Mike Johnston, Director of Manufacturing and Process Development at Xenova, said, "This authorisation confirms that we are compliant with manufacturing standards that are required under the new clinical trials directive and through the utilisation of excess capacity we can assist other companies in the production of GMP products as well as ensure all Xenova products manufactured at the CTMF are of the highest clinical standard."
Xenova Group plc is a UK-based biopharmaceutical company focused on the development of novel drugs to treat cancer and addiction with a secondary focus in immunotherapy. The Company has a broad pipeline of products in clinical development, including three cancer programmes: its lead product TransMIDTM, for the treatment of high-grade glioma, is in Phase III trials, and its novel DNA targeting agents and XR303 are both in Phase I for cancer indications. Xenova is also developing two therapeutic vaccines for cocaine and nicotine addiction, which are in Phase II and Phase I trials respectively. Quoted on the London Stock Exchange (XEN) and on NASDAQ (XNVA), Xenova employs approximately 112 people throughout its sites in the UK and North America. (Reuters XEN.L; Bloomberg XEN LN)For further information about Xenova and its products please visit the Xenova website at www.xenova.co.uk.

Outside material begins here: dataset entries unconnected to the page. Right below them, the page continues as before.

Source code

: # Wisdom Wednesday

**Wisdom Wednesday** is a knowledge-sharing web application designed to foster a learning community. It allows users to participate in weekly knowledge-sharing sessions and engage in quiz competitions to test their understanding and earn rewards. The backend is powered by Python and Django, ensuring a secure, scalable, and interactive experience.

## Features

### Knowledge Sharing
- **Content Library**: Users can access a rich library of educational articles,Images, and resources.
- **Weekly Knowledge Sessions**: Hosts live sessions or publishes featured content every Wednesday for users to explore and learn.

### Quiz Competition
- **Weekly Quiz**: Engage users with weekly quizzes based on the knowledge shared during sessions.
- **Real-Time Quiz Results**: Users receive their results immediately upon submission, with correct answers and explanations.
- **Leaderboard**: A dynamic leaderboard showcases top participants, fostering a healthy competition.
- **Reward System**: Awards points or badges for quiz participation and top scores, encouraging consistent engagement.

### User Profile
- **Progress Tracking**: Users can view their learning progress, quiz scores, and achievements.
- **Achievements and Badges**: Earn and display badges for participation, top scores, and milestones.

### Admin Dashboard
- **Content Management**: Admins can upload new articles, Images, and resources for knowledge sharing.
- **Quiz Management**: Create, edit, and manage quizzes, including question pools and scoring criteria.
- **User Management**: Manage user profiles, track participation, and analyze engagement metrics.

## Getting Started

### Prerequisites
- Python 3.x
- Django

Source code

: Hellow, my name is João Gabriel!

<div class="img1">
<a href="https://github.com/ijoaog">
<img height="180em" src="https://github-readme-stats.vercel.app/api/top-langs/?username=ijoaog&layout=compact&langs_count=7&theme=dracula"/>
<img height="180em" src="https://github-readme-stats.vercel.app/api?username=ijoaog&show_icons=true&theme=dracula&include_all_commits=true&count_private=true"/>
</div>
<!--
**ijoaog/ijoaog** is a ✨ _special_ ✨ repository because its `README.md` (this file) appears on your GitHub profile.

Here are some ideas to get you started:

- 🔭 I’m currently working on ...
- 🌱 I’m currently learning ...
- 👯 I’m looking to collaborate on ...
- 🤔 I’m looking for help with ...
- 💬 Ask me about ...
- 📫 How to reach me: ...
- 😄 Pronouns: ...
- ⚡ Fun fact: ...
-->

Disclaimer to take advantage of the "Safe Harbor" provisions of the US Private Securities Litigation Reform Act of 1995. This press release contains "forward-looking statements," including statements about our ability to commercialize products. Various risks may cause Xenova's actual results to differ materially from those expressed or implied by the forward looking statements, including: unexpected costs; commercial limitations imposed by patents owned or controlled by third parties; our dependence upon strategic alliance partners to develop and commercialize products and services; difficulties or delays in obtaining regulatory approvals to market products and services resulting from our development efforts; the requirement for substantial funding to conduct research and development and to expand commercialization activities; and product initiatives by competitors. For a further list and description of the risks and uncertainties we face, see the reports we have filed with the Securities and Exchange Commission. We disclaim any intention or obligation to update or revise any forward-looking statements, whether as a result of new information, future events or otherwise.